▸ Dataset entries
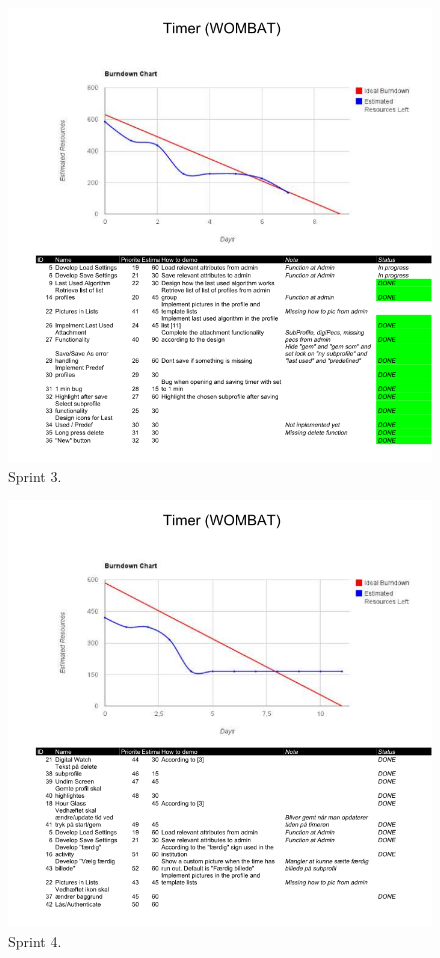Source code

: 	\begin{figure}[H]
		\centering
			\includegraphics[width=\textwidth]{Development/burndown_charts/Sprint_3.png}
				\caption{Sprint 3.}
		\label{fig:sprint3}
	\end{figure}
	
	\begin{figure}[H]
		\centering
			\includegraphics[width=\textwidth]{Development/burndown_charts/Sprint_4.png}
				\caption{Sprint 4.}
		\label{fig:sprint4}
	\end{figure}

▸ Task statement
From the data, pick out every line that includes "textwidth".

▸ Exercise answer
			\includegraphics[width=\textwidth]{Development/burndown_charts/Sprint_3.png}
			\includegraphics[width=\textwidth]{Development/burndown_charts/Sprint_4.png}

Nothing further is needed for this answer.